[Records contained in a dataset]
○ ○ ○

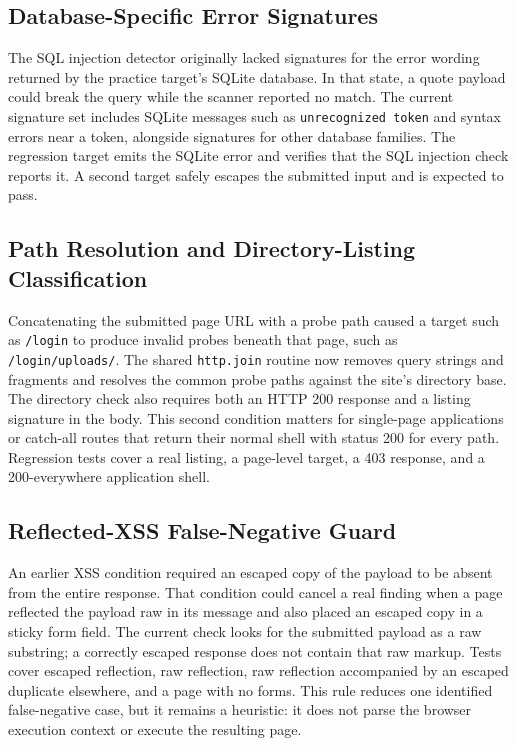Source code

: \documentclass[conference]{IEEEtran}
\begin{document}
\subsection{Database-Specific Error Signatures}
The SQL injection detector originally lacked signatures for the error wording
returned by the practice target's SQLite database. In that state, a quote
payload could break the query while the scanner reported no match. The current
signature set includes SQLite messages such as \texttt{unrecognized token} and
syntax errors near a token, alongside signatures for other database families.
The regression target emits the SQLite error and verifies that the SQL
injection check reports it. A second target safely escapes the submitted input
and is expected to pass.

\subsection{Path Resolution and Directory-Listing Classification}
Concatenating the submitted page URL with a probe path caused a target such as
\texttt{/login} to produce invalid probes beneath that page, such as
\texttt{/login/uploads/}. The shared \texttt{http.join} routine now removes
query strings and fragments and resolves the common probe paths against the
site's directory base. The directory check also requires both an HTTP 200
response and a listing signature in the body. This second condition matters
for single-page applications or catch-all routes that return their normal
shell with status 200 for every path. Regression tests cover a real listing, a
page-level target, a 403 response, and a 200-everywhere application shell.

\subsection{Reflected-XSS False-Negative Guard}
An earlier XSS condition required an escaped copy of the payload to be absent
from the entire response. That condition could cancel a real finding when a
page reflected the payload raw in its message and also placed an escaped copy
in a sticky form field. The current check looks for the submitted payload as a
raw substring; a correctly escaped response does not contain that raw markup.
Tests cover escaped reflection, raw reflection, raw reflection accompanied by
an escaped duplicate elsewhere, and a page with no forms. This rule reduces
one identified false-negative case, but it remains a heuristic: it does not
parse the browser execution context or execute the resulting page.
\end{document}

○ ○ ○

WHAT YOU ARE ASKED TO DO - If a line of the entries holds the word "subsection", copy it out.

TASK SOLUTION -
\subsection{Database-Specific Error Signatures}
\subsection{Path Resolution and Directory-Listing Classification}
\subsection{Reflected-XSS False-Negative Guard}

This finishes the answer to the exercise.